Palestinian President Mahmoud Abbas and President of USA Joseph Biden© Uriel Sinai / Getty Images

In the overall context, the decision of the US Congress on additional military aid to Israel represents only one of many factors that contribute to the complexity and long-term instability in the Middle East.

Its potential impacts on the lives of civilians and the political dynamics of the region will certainly be great, and the USA has once again shown that it is the main sponsor of Israel and its army, the IDF. Passage by the House removed the biggest obstacle to Joe Biden's funding request, which was first raised last October when Ukraine's military supplies began to run low.

The total funding of $95 billion includes approximately $61 billion for Ukraine, part of which goes to replenish US ammunition, $26 billion for Israel, $8 billion for US allies in the Indo-Pacific region, including Taiwan, and $9 billion in humanitarian aid for civilians in war zones, such as Haiti, Sudan and Gaza.

The entire package will now go to the Senate, which could adopt it as early as Tuesday.
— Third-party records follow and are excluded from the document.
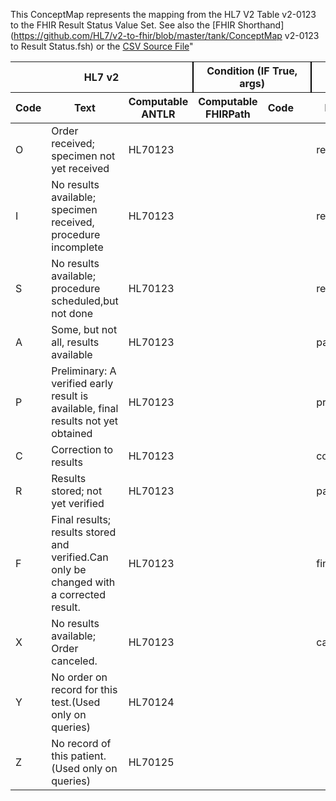 This ConceptMap represents the mapping from the HL7 V2 Table v2-0123 to the FHIR Result Status Value Set. See also the [FHIR Shorthand](https://github.com/HL7/v2-to-fhir/blob/master/tank/ConceptMap v2-0123 to Result Status.fsh) or the [CSV Source File](https://github.com/HL7/v2-to-fhir/blob/master/mappings/)"
<table class='grid'><thead>
<tr><th colspan='3' style='border-right: 2px solid black;'>HL7 v2</th><th colspan='3' style='border-right: 2px solid black;'>Condition (IF True, args)</th><th colspan='4'>HL7 FHIR</th><th>Comments</th></tr>
<tr><th>Code</th><th>Text</th><th>Computable ANTLR</th><th>Computable FHIRPath</th><th>Code</th><th>&#xA0;</th><th>Display</th><th>Code System</th><th>&#xA0;</th></tr></thead>
<tbody>
<tr><td>O</td><td>Order received; specimen not yet received</td><td style='border-right: 2px'>HL70123</td><td></td><td></td><td style='border-right: 2px'></td><td>registered</td><td></td><td>Registered</td><td>http://hl7.org/fhir/diagnostic-report-status</td><td></td></tr>
<tr><td>I</td><td>No results available; specimen received, procedure incomplete</td><td style='border-right: 2px'>HL70123</td><td></td><td></td><td style='border-right: 2px'></td><td>registered</td><td></td><td>Registered</td><td>http://hl7.org/fhir/diagnostic-report-status</td><td></td></tr>
<tr><td>S</td><td>No results available; procedure scheduled,but not done</td><td style='border-right: 2px'>HL70123</td><td></td><td></td><td style='border-right: 2px'></td><td>registered</td><td></td><td>Registered</td><td>http://hl7.org/fhir/diagnostic-report-status</td><td></td></tr>
<tr><td>A</td><td>Some, but not all, results available</td><td style='border-right: 2px'>HL70123</td><td></td><td></td><td style='border-right: 2px'></td><td>partial</td><td></td><td>Partial</td><td>http://hl7.org/fhir/diagnostic-report-status</td><td></td></tr>
<tr><td>P</td><td>Preliminary: A verified early result is available, final results not yet obtained</td><td style='border-right: 2px'>HL70123</td><td></td><td></td><td style='border-right: 2px'></td><td>preliminary</td><td></td><td>Preliminary</td><td>http://hl7.org/fhir/diagnostic-report-status</td><td></td></tr>
<tr><td>C</td><td>Correction to results</td><td style='border-right: 2px'>HL70123</td><td></td><td></td><td style='border-right: 2px'></td><td>corrected</td><td></td><td>Corrected</td><td>http://hl7.org/fhir/diagnostic-report-status</td><td></td></tr>
<tr><td>R</td><td>Results stored; not yet verified</td><td style='border-right: 2px'>HL70123</td><td></td><td></td><td style='border-right: 2px'></td><td>partial</td><td></td><td>Partial</td><td>http://hl7.org/fhir/diagnostic-report-status</td><td></td></tr>
<tr><td>F</td><td>Final results; results stored and verified.Can only be changed with a corrected result.</td><td style='border-right: 2px'>HL70123</td><td></td><td></td><td style='border-right: 2px'></td><td>final</td><td></td><td>Final</td><td>http://hl7.org/fhir/diagnostic-report-status</td><td></td></tr>
<tr><td>X</td><td>No results available; Order canceled.</td><td style='border-right: 2px'>HL70123</td><td></td><td></td><td style='border-right: 2px'></td><td>cancelled</td><td></td><td>Cancelled</td><td>http://hl7.org/fhir/diagnostic-report-status</td><td></td></tr>
<tr><td>Y</td><td>No order on record for this test.(Used only on queries)</td><td style='border-right: 2px'>HL70124</td><td></td><td></td><td style='border-right: 2px'></td><td></td><td></td><td></td><td></td><td></td></tr>
<tr><td>Z</td><td>No record of this patient. (Used only on queries)</td><td style='border-right: 2px'>HL70125</td><td></td><td></td><td style='border-right: 2px'></td><td></td><td></td><td></td><td></td><td></td></tr>
</tbody></table>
It is then forwarded to Biden, the US president, who has promised to sign it immediately. "I urge the Senate to quickly send this package to my desk so that I can sign it into law and we can quickly send weapons and equipment to Ukraine to meet their immediate needs on the battlefield," the president said.

Senate Majority Leader Chuck Schumer announced that procedural votes on the package would begin on Tuesday, saying, "Our allies around the world have been waiting for this moment." The package includes several Republican priorities that Democrats supported, or at least were willing to accept.

Among other things, proposals allowing the US to seize frozen assets of the Russian central bank for the reconstruction of Ukraine; sanctions on Iran, Russia, China and criminal organizations that traffic in fentanyl (a synthetic narcotic painkiller) and a law requiring the owner of the popular video app TikTok from China to sell its stake within a year or face a US ban.

Senate Republican Minority Leader Mitch McConnell said: “The task before us is urgent. It is once again the turn of the Senate to create history".